Segment Start: Material shown

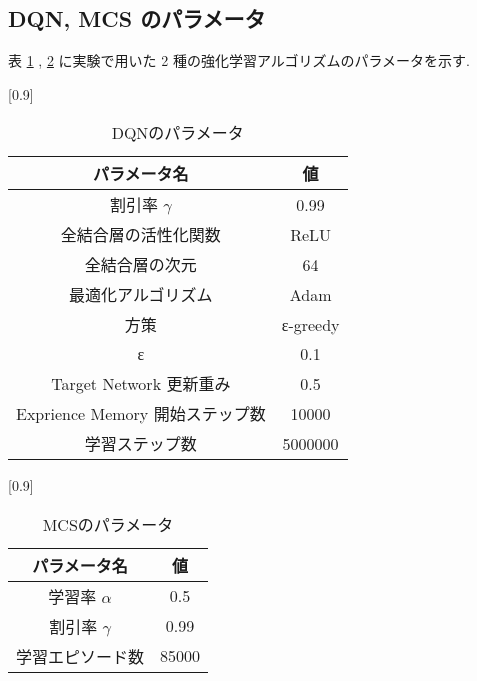\documentclass[twocolumn]{jarticle}     %
\begin{document}
  \subsection{DQN, MCS のパラメータ}
  表 \ref{table:dqnparam} , \ref{table:mcsparam} に実験で用いた 2 種の強化学習アルゴリズムのパラメータを示す.
  \begin{table}[H]
    \centering
    \caption{DQNのパラメータ}
    \label{table:dqnparam}
    \scalebox{0.9}[0.9]{
      \begin{tabular}{|c|c|}
        \hline
        パラメータ名 & 値 \\ \hline \hline
        割引率 $\gamma$ & 0.99 \\ \hline     
        全結合層の活性化関数             & ReLU     \\ \hline
        全結合層の次元                & 64       \\ \hline
        最適化アルゴリズム              & Adam     \\ \hline
        方策                 & ε-greedy \\ \hline
        ε & 0.1 \\ \hline  
        Target Network 更新重み              & 0.5     \\ \hline
        Exprience Memory 開始ステップ数 & 10000 \\ \hline
        学習ステップ数 & 5000000 \\ \hline
        \end{tabular}
    }
    \end{table}
  
    \begin{table}[H]
      \centering
      \caption{MCSのパラメータ}
      \label{table:mcsparam}
      \scalebox{0.9}[0.9]{
        \begin{tabular}{|c|c|}
          \hline
          パラメータ名 & 値 \\ \hline \hline
          学習率 $\alpha$ & 0.5 \\ \hline
          割引率 $\gamma$ & 0.99 \\ \hline     
          学習エピソード数 & 85000 \\ \hline
    
          \end{tabular}
      }
      \end{table}
\end{document}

Segment End: Material shown

**Your objective:**
The answer must repeat every record exactly, with all pictures left out.

**Exercise response:**
\documentclass[twocolumn]{jarticle}     %
\begin{document}
  \subsection{DQN, MCS のパラメータ}
  表 \ref{table:dqnparam} , \ref{table:mcsparam} に実験で用いた 2 種の強化学習アルゴリズムのパラメータを示す.
  \begin{table}[H]
    \centering
    \caption{DQNのパラメータ}
    \label{table:dqnparam}
    \scalebox{0.9}[0.9]{
      \begin{tabular}{|c|c|}
        \hline
        パラメータ名 & 値 \\ \hline \hline
        割引率 $\gamma$ & 0.99 \\ \hline     
        全結合層の活性化関数             & ReLU     \\ \hline
        全結合層の次元                & 64       \\ \hline
        最適化アルゴリズム              & Adam     \\ \hline
        方策                 & ε-greedy \\ \hline
        ε & 0.1 \\ \hline  
        Target Network 更新重み              & 0.5     \\ \hline
        Exprience Memory 開始ステップ数 & 10000 \\ \hline
        学習ステップ数 & 5000000 \\ \hline
        \end{tabular}
    }
    \end{table}
  
    \begin{table}[H]
      \centering
      \caption{MCSのパラメータ}
      \label{table:mcsparam}
      \scalebox{0.9}[0.9]{
        \begin{tabular}{|c|c|}
          \hline
          パラメータ名 & 値 \\ \hline \hline
          学習率 $\alpha$ & 0.5 \\ \hline
          割引率 $\gamma$ & 0.99 \\ \hline     
          学習エピソード数 & 85000 \\ \hline
    
          \end{tabular}
      }
      \end{table}
\end{document}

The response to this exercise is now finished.